WORK INSTRUCTIONS: Go through the records line by line from the top and repeat each one exactly, ending with the line that contains "Brake Booster Market by Application 2025".

DATA RECORDS:
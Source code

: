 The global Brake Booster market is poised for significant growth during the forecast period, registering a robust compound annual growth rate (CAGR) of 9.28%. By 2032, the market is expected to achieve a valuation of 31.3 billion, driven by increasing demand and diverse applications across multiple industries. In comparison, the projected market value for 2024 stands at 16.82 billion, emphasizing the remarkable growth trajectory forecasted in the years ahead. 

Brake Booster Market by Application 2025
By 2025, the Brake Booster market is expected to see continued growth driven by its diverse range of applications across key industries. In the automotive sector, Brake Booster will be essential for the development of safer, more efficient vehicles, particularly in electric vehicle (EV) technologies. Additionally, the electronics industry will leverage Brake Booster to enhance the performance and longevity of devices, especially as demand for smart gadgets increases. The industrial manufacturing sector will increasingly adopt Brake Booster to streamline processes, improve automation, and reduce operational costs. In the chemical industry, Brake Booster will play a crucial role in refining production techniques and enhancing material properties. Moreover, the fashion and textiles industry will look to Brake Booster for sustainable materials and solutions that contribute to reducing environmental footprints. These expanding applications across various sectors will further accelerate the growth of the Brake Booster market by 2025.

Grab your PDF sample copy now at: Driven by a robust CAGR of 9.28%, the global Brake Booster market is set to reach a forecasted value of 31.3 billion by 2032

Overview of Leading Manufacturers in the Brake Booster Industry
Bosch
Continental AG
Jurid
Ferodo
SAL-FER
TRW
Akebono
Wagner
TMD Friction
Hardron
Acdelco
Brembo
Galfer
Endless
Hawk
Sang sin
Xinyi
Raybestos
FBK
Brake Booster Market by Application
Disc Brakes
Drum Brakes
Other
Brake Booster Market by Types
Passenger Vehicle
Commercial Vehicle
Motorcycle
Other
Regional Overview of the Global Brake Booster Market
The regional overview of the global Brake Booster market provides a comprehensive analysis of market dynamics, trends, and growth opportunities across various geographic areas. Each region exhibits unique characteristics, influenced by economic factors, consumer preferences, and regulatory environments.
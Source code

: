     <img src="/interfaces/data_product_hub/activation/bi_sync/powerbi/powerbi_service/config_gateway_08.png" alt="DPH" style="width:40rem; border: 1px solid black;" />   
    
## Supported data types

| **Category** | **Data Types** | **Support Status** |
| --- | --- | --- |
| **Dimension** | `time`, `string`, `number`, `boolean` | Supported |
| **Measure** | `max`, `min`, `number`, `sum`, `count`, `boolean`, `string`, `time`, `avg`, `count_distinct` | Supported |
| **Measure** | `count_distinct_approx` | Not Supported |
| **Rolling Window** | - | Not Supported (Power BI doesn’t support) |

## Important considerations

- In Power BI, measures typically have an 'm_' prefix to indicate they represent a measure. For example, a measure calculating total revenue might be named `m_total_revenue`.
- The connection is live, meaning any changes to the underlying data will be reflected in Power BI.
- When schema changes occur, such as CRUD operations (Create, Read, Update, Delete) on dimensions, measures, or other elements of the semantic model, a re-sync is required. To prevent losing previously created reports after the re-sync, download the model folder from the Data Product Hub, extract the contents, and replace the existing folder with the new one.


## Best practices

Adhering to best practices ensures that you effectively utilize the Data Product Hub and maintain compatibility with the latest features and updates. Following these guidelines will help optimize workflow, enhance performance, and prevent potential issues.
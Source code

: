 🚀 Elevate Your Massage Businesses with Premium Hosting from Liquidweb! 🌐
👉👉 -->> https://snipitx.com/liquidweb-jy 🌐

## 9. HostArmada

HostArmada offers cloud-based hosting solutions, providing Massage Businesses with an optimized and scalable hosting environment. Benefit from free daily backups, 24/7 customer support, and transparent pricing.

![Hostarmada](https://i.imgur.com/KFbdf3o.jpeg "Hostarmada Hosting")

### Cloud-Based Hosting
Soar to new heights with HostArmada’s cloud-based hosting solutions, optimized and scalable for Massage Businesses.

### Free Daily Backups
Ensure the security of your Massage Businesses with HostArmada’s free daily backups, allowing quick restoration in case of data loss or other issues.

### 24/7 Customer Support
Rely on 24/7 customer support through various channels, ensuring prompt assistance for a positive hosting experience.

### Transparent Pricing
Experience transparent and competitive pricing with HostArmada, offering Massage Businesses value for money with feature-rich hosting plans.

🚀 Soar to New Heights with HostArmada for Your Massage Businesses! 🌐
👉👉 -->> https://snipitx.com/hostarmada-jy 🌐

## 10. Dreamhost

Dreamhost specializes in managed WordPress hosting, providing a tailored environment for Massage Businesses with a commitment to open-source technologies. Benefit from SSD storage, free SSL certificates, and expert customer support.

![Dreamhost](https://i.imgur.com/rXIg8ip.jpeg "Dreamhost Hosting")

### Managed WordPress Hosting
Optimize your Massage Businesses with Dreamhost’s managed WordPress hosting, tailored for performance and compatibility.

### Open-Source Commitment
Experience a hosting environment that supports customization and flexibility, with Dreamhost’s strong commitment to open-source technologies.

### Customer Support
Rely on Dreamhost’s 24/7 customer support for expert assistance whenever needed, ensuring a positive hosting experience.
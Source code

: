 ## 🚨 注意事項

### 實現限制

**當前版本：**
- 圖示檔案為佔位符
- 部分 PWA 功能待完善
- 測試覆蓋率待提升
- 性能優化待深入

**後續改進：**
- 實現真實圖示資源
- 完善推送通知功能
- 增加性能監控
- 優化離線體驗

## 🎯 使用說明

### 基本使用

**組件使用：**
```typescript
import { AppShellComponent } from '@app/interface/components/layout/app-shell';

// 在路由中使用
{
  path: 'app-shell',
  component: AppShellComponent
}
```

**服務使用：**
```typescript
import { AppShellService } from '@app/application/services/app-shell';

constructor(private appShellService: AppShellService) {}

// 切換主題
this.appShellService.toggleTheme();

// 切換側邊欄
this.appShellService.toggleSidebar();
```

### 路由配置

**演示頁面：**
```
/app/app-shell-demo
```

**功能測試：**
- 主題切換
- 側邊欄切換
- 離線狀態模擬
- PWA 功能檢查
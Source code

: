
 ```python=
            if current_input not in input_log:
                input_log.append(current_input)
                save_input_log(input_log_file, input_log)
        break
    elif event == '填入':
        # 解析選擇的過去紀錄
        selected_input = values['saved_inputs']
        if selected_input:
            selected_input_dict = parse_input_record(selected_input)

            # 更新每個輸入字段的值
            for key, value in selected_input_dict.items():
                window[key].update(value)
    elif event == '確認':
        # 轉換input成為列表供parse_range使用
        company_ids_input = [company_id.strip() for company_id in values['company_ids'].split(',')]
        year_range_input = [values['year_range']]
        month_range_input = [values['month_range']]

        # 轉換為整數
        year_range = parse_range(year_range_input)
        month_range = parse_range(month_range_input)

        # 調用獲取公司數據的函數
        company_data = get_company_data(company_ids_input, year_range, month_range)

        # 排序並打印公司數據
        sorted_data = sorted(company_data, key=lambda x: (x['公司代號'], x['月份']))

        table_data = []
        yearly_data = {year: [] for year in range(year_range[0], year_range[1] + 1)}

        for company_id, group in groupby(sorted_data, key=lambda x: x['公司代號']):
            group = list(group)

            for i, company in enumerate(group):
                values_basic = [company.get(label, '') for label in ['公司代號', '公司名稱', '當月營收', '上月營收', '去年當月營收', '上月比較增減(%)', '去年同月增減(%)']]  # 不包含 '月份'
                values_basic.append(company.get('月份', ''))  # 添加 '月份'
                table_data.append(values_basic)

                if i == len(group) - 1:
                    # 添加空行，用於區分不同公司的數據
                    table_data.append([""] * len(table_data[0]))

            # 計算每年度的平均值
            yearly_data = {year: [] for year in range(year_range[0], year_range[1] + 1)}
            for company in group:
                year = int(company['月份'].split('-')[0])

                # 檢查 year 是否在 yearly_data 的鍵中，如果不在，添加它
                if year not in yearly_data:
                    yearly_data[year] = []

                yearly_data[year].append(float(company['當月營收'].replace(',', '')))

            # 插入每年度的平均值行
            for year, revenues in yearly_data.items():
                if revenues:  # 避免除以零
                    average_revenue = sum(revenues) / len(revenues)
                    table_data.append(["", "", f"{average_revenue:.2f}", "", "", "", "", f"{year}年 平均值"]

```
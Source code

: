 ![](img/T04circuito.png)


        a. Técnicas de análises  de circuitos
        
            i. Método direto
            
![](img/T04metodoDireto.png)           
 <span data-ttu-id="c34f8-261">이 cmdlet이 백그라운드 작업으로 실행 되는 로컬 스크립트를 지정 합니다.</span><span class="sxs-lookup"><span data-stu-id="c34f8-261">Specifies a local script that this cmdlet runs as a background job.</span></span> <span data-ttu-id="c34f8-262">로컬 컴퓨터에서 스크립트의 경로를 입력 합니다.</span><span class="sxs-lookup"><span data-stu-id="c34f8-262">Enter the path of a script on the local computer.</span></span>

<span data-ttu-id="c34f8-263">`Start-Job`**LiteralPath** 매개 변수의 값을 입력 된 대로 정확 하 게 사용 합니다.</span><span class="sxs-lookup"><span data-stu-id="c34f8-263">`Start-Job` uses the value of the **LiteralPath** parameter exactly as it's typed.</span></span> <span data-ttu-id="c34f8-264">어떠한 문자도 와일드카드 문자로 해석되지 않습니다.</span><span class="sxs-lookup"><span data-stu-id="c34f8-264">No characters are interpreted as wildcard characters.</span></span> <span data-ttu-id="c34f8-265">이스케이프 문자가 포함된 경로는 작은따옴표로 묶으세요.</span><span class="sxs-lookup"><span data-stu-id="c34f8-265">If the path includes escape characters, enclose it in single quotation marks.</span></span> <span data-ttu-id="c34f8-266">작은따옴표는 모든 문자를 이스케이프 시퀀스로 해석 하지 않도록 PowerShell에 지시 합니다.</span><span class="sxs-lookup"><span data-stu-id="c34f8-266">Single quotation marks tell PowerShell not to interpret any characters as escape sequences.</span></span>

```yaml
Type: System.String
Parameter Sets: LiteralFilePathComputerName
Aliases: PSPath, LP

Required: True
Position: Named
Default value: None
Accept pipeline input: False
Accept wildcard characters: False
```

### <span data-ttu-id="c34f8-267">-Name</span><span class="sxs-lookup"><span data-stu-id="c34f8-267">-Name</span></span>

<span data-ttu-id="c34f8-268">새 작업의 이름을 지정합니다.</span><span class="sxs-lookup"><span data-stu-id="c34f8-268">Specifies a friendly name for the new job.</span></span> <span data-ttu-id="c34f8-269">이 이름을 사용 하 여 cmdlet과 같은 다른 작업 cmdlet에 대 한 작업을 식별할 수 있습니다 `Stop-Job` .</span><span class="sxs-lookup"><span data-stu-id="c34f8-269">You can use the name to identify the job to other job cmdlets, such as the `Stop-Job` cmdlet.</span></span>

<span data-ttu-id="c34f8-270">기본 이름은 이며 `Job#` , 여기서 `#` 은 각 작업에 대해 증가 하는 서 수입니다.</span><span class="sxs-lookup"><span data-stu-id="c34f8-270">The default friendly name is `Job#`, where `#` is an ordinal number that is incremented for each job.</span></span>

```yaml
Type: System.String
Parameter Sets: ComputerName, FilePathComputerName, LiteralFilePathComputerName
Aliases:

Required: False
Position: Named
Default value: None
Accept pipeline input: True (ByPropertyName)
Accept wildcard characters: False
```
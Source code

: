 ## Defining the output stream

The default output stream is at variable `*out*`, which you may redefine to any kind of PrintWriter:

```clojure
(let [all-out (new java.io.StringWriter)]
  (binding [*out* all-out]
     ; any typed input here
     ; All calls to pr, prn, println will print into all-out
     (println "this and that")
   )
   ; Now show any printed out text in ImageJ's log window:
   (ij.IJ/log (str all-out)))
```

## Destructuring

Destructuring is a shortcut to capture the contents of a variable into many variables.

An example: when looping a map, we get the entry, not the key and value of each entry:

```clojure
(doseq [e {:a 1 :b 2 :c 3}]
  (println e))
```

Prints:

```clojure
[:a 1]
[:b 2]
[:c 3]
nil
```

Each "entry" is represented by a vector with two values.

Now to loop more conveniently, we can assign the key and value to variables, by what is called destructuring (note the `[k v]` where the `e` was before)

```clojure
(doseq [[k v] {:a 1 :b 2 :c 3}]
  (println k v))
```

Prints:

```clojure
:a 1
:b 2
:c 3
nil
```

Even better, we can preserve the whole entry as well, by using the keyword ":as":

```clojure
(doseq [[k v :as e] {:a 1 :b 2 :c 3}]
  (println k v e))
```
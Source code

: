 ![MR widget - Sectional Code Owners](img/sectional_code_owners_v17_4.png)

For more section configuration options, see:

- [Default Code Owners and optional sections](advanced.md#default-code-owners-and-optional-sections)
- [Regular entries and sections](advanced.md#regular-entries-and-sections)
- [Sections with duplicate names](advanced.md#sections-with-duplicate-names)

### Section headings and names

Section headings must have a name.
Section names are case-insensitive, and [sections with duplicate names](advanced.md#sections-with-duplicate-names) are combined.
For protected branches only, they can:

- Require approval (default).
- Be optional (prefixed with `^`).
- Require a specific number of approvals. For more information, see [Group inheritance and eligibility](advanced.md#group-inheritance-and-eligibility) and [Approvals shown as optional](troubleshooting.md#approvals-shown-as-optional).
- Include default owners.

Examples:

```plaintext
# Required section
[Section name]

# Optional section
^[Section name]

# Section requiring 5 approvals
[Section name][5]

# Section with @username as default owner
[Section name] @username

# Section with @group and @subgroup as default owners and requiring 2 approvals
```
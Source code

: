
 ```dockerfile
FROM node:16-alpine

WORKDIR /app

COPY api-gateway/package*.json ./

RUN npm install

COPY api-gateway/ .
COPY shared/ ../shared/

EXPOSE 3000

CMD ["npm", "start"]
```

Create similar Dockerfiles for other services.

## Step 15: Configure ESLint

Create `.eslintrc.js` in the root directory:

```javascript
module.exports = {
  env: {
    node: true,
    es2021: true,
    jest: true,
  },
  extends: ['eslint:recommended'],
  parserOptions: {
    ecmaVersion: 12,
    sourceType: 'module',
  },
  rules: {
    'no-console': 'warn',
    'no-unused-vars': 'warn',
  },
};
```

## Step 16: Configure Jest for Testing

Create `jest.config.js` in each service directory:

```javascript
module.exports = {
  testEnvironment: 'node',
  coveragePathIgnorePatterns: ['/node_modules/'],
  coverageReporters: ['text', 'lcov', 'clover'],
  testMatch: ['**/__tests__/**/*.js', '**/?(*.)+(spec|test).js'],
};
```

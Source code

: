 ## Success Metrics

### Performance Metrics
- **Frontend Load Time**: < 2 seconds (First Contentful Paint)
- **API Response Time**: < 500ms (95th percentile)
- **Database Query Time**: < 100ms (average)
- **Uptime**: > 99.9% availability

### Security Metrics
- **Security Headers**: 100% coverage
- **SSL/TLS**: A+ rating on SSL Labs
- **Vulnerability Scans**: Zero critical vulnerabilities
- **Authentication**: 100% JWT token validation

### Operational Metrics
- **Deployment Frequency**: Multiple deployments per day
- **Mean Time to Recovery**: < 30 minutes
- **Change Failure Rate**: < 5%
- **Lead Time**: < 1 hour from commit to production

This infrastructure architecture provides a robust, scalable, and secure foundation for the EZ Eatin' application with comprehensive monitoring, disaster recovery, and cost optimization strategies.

TASK OUTPUT:
Source code

: The global Brake Booster market is poised for significant growth during the forecast period, registering a robust compound annual growth rate (CAGR) of 9.28%. By 2032, the market is expected to achieve a valuation of 31.3 billion, driven by increasing demand and diverse applications across multiple industries. In comparison, the projected market value for 2024 stands at 16.82 billion, emphasizing the remarkable growth trajectory forecasted in the years ahead. 

Brake Booster Market by Application 2025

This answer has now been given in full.